-------- Supplied records --------

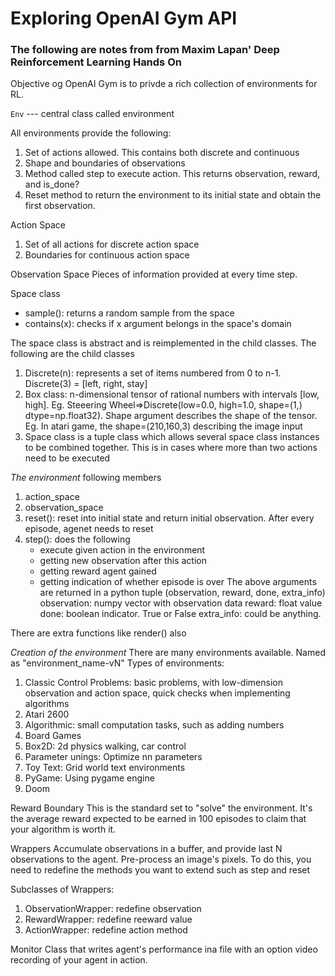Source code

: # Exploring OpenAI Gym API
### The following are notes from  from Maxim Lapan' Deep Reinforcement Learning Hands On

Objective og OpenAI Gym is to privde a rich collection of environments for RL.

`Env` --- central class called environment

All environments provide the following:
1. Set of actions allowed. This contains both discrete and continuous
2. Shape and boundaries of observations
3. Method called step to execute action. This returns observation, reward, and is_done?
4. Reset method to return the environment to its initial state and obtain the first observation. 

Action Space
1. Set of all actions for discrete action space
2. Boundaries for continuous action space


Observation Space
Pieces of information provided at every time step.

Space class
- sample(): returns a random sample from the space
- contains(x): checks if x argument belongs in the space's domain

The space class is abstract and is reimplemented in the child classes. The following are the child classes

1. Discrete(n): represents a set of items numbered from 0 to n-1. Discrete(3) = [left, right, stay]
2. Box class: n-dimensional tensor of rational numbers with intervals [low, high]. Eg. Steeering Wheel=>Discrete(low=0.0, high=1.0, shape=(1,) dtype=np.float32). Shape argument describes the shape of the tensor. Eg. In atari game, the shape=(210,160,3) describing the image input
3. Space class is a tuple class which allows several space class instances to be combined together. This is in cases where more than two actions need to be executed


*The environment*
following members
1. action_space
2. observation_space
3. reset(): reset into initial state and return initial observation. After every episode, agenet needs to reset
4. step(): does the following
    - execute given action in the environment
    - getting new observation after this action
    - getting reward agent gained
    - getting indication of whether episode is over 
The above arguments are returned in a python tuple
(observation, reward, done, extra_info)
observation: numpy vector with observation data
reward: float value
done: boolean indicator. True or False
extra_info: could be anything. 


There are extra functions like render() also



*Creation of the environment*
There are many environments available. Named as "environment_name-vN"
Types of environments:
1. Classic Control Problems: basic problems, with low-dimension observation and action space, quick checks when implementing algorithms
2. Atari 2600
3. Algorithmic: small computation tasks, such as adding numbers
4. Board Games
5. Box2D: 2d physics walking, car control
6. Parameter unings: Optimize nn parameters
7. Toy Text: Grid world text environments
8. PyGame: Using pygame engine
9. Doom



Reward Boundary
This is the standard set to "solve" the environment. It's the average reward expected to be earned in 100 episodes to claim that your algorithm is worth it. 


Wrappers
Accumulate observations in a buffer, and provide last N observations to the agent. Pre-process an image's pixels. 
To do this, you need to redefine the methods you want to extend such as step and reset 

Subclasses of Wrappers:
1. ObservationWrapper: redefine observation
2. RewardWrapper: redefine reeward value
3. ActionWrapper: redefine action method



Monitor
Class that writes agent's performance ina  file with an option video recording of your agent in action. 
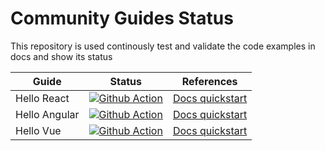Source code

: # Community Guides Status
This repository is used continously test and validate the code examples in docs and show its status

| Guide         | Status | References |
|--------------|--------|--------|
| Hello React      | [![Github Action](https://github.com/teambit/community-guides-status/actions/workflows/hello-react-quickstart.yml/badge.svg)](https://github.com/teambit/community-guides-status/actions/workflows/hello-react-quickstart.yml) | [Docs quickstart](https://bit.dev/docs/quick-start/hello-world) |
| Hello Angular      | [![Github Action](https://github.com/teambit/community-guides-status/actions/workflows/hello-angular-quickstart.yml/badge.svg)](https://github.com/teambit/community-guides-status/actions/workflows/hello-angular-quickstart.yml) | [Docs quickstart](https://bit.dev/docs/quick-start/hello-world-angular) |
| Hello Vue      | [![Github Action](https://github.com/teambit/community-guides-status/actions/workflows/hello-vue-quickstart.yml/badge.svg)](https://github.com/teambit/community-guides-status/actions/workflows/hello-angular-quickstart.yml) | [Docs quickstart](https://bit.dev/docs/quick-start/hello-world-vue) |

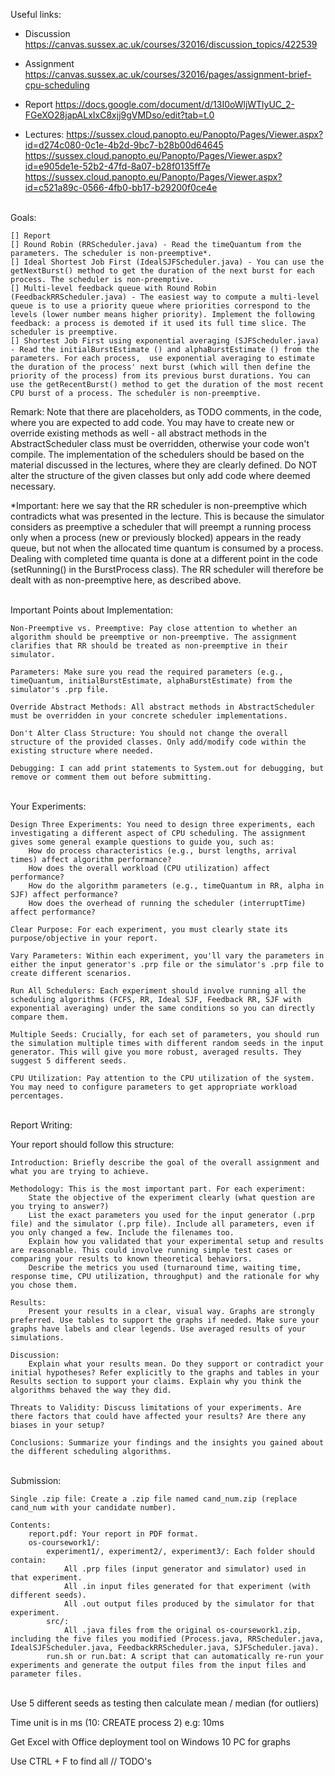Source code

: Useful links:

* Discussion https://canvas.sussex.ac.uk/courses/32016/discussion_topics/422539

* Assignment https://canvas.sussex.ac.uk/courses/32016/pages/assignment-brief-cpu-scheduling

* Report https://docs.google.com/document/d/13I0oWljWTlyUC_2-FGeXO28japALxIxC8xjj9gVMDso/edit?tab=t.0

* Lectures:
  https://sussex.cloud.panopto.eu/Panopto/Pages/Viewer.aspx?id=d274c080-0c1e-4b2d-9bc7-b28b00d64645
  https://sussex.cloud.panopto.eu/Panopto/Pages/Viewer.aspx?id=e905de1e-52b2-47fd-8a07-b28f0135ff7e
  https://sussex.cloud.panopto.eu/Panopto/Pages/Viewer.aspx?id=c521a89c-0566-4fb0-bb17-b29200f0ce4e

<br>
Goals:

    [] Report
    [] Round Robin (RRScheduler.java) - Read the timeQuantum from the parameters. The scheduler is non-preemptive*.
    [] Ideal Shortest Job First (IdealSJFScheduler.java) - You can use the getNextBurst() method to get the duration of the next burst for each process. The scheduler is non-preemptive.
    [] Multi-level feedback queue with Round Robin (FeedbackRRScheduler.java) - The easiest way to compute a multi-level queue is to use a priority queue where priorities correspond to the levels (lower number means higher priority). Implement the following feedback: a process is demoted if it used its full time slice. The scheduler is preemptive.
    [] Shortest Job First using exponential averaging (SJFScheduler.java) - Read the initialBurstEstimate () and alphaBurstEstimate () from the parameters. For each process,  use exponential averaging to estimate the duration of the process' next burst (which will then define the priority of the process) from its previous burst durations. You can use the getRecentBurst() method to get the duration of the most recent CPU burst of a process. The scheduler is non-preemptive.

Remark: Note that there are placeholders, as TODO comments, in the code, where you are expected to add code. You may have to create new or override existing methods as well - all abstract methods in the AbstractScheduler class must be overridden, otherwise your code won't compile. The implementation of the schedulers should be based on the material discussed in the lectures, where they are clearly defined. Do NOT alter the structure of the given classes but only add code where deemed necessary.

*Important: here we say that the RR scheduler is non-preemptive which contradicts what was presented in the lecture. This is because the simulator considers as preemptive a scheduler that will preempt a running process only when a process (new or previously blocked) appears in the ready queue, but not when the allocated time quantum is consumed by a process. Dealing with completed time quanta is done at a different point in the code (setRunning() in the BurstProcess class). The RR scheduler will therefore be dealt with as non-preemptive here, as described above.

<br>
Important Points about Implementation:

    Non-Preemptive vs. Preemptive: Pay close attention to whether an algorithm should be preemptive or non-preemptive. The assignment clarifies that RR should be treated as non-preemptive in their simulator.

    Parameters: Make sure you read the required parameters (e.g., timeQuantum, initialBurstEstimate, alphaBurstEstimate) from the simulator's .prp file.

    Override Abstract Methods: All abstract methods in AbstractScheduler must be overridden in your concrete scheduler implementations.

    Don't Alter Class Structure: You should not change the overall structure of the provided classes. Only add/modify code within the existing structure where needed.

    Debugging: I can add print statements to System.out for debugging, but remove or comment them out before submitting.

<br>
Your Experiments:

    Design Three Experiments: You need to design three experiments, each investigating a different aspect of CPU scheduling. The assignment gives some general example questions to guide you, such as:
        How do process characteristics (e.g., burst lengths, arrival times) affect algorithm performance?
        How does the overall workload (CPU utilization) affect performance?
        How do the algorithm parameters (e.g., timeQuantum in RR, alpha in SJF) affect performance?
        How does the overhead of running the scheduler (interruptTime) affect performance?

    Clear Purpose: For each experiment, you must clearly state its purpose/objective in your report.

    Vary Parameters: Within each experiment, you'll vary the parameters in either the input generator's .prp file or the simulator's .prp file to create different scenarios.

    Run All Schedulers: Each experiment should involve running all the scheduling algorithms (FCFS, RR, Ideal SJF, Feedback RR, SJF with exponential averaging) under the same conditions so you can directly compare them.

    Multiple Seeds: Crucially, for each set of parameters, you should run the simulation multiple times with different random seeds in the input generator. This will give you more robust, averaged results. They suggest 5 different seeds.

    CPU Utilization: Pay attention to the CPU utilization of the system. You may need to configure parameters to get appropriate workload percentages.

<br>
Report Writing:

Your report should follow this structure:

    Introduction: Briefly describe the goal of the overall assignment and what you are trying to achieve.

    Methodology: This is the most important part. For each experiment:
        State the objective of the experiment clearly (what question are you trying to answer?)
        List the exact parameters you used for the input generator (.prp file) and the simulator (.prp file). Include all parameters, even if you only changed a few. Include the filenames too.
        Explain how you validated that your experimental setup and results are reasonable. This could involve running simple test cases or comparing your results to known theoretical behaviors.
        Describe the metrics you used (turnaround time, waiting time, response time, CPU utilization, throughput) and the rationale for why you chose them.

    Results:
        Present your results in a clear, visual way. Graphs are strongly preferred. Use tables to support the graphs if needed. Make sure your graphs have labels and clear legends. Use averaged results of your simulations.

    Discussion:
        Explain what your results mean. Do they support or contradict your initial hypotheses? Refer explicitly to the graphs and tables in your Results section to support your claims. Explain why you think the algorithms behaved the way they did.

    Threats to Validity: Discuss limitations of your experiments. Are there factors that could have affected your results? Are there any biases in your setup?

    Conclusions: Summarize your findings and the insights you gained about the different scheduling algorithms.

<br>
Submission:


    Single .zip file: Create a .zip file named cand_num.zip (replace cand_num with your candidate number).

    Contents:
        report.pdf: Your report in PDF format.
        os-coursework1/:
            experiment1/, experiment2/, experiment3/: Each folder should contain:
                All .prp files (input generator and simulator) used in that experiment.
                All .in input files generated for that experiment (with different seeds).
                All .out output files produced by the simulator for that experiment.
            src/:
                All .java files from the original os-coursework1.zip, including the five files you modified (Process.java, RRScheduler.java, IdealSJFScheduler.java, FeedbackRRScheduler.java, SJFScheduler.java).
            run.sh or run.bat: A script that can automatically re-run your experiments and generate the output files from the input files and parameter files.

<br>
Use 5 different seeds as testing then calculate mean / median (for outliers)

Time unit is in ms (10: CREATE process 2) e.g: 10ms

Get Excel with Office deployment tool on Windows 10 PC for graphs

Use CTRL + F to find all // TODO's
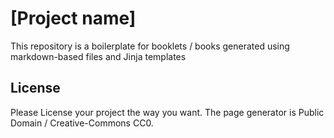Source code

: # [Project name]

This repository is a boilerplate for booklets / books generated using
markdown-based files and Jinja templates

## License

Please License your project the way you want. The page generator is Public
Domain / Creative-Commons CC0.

--------

**Required action**
Beginning with the line above that contains "Objective og OpenAI", copy each line exactly up to and including the line that contains "- getting new", and go no further.

**Output of the task**
Objective og OpenAI Gym is to privde a rich collection of environments for RL.

`Env` --- central class called environment

All environments provide the following:
1. Set of actions allowed. This contains both discrete and continuous
2. Shape and boundaries of observations
3. Method called step to execute action. This returns observation, reward, and is_done?
4. Reset method to return the environment to its initial state and obtain the first observation. 

Action Space
1. Set of all actions for discrete action space
2. Boundaries for continuous action space


Observation Space
Pieces of information provided at every time step.

Space class
- sample(): returns a random sample from the space
- contains(x): checks if x argument belongs in the space's domain

The space class is abstract and is reimplemented in the child classes. The following are the child classes

1. Discrete(n): represents a set of items numbered from 0 to n-1. Discrete(3) = [left, right, stay]
2. Box class: n-dimensional tensor of rational numbers with intervals [low, high]. Eg. Steeering Wheel=>Discrete(low=0.0, high=1.0, shape=(1,) dtype=np.float32). Shape argument describes the shape of the tensor. Eg. In atari game, the shape=(210,160,3) describing the image input
3. Space class is a tuple class which allows several space class instances to be combined together. This is in cases where more than two actions need to be executed


*The environment*
following members
1. action_space
2. observation_space
3. reset(): reset into initial state and return initial observation. After every episode, agenet needs to reset
4. step(): does the following
    - execute given action in the environment
    - getting new observation after this action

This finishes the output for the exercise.